Having received training from the AA since mid-2021, these forces gained combat experience in Rakhine and Paletwa, in southern Chin State, and are now pushing beyond Rakhine into central Myanmar, further undermining junta control.
In early January, the AA captured two regime checkpoints, Daung Chaung and Beda, in Ayeyarwady Region, along with Magyizin and Bawmi villages.
Media reports indicate PDF involvement in these battles. South of Magyizin, the junta reinforced Wetthay village, previously a significant site for military exercises in 2018.
However, the AA bypassed Wetthay and attacked a police outpost near Thabaung Town. Consequently, the AA and the PDF forces are now advancing from two strategic directions—along the Gwa-Ngathaingchaung road and Thabaung, positioned between the Rakhine Yoma and the western bank of the Ngawan River.
Following the offensive on Bawmi village in December, the junta appointed Brigadier General Soe Kyaw Htet as the commander of the Southwestern Regional Command (RMC) headquarters in Pathein, the Ayeyarwady Region capital.
Troops retreating from the Daung Chaung and Beda checkpoints regrouped at Ngathaingchaung battalion AB-344 for defensive purposes, with an airfield under construction to facilitate fighter jet deployment. After remaining inactive for over four years,
The AB-344 recently resumed artillery support in response to engagements at Daung Chaung and Beda and is now reinforcing the Yaenantthar checkpoint.
Additionally, Light Infantry Battalion (LIB) 36 in Kyonpyaw has initiated training for 200 military conscripts, while the junta has obstructed the Gwa-Ngathaingchaung road to restrict AA movements.
To safeguard the vulnerable DDI-14, the junta has deployed additional forces along the Ann-Padan road. Major Kyaw Naing Oo, formerly commanding the Taung Kham battle in Shan State, has been promoted to lead the 905 Artillery Battalion in Ngape.
Defensive fortifications, including barbed wire and overhead trenches, have been reinforced across all DDI factories.
Future trajectories
Although the PDF was formed in December, various other forces operating in the Arakan Yoma have functioned as guerrilla units since the 2021 military coup.

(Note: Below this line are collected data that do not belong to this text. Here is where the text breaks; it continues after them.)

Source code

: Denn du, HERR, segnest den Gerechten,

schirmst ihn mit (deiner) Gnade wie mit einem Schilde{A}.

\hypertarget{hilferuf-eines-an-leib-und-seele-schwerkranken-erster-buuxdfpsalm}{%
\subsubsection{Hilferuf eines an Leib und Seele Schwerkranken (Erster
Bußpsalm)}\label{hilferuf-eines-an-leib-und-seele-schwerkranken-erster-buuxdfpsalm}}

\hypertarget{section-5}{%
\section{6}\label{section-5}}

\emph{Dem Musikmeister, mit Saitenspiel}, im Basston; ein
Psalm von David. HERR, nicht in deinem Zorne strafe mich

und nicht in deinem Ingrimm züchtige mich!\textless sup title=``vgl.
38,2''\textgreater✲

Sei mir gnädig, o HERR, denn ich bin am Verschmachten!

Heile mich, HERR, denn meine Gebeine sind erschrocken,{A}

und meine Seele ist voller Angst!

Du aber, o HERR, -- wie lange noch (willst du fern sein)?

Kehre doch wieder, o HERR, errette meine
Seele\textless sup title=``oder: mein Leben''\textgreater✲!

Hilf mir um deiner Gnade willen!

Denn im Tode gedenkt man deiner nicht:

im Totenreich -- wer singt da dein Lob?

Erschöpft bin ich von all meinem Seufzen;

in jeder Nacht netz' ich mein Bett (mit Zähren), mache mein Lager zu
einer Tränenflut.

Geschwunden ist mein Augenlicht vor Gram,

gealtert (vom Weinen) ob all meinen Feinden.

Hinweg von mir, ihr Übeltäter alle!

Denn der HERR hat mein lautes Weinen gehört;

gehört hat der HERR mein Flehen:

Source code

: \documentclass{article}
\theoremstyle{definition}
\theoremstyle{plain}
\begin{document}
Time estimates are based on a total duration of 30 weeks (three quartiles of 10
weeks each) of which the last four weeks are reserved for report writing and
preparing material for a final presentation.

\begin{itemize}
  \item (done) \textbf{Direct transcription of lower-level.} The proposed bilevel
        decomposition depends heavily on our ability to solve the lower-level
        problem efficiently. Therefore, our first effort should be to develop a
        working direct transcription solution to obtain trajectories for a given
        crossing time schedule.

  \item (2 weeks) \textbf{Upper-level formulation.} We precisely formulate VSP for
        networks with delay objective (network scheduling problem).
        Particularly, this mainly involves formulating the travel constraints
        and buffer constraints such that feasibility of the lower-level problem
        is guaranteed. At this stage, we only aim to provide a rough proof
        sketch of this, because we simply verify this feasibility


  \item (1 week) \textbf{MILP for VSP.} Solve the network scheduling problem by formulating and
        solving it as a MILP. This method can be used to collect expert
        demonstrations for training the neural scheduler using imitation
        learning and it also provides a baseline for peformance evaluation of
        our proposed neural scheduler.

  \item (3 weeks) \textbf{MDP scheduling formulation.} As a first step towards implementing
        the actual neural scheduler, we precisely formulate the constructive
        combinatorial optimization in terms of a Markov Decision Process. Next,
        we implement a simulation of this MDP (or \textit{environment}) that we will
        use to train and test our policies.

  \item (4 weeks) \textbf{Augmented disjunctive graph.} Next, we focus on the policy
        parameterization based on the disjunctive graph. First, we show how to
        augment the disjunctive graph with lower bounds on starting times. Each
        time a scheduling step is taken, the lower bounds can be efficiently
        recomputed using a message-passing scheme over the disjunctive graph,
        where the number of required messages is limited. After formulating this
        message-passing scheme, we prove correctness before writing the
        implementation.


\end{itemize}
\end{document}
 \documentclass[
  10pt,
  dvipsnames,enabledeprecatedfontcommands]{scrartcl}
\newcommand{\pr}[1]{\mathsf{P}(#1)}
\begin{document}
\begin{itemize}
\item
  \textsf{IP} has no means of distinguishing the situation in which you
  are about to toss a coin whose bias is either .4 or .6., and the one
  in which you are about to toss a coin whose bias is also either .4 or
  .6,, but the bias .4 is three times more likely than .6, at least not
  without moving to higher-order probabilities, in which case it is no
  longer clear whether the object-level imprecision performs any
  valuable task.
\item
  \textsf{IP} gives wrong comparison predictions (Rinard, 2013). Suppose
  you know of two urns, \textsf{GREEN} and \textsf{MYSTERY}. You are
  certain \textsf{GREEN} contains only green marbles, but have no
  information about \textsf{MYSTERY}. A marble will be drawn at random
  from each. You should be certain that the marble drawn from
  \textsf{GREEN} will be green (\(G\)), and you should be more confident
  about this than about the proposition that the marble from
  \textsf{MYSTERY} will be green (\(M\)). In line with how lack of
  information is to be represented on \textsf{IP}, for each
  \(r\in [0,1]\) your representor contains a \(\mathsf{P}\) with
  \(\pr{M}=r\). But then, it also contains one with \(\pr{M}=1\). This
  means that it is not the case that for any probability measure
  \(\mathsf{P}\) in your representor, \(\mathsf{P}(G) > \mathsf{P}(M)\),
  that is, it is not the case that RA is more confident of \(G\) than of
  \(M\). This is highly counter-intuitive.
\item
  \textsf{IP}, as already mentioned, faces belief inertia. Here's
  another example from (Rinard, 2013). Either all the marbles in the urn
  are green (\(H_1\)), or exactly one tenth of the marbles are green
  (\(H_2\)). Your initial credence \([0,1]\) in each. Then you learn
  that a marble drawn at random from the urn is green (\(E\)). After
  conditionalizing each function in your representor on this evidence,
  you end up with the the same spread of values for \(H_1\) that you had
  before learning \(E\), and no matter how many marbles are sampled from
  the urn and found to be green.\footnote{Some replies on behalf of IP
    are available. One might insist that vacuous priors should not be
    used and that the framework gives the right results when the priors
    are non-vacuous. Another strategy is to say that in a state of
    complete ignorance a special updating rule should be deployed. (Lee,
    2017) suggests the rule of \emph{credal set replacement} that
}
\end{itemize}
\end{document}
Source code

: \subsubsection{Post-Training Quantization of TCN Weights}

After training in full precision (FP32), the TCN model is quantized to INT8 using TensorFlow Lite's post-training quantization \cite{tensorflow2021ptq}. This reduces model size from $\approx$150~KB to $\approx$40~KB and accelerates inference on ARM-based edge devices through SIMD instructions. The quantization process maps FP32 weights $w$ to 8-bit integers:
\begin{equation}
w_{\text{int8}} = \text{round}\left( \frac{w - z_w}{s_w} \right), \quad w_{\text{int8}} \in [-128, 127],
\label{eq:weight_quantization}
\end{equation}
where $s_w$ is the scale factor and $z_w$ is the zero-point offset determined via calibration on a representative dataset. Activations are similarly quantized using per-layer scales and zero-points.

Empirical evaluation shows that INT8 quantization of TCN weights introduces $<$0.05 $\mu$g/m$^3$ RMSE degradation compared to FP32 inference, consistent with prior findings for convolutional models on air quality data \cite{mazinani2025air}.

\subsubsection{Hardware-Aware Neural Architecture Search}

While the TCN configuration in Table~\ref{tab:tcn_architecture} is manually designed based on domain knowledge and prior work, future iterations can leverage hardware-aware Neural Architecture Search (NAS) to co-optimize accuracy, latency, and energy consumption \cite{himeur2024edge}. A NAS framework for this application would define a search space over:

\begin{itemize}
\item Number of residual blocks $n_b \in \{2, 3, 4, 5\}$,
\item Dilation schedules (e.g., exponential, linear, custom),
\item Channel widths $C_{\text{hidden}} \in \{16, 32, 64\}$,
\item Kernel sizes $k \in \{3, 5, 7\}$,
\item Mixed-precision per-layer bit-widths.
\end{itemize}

The People’s Revolution Alliance, the Student Armed Force, and the Chin Brotherhood, which have received sustained military assistance from the AA since their inception, appear to have consolidated at the Rakhine, Magway, and Bago crossroads.
The AA and its allied forces, advancing from three strategic routes, primarily target DDI factories along the western bank of the Irrawaddy River in Bago and Magway regions.
These facilities manufacture ammunition, artillery, riot control weapons, and anti-aircraft systems. Disrupting their operations would further exacerbate junta security vulnerabilities.
Additionally, if the AA successfully coordinates with Karen National Union (KNU) Brigade No. 3, it could integrate NUG-PDF forces from the eastern Bago Yoma into the broader resistance movement, strengthening opposition forces.
In Ayeyarwady Region, the AA and its allies are expected to bypass the Shwethaungyan area, where the junta has conducted extensive training exercises.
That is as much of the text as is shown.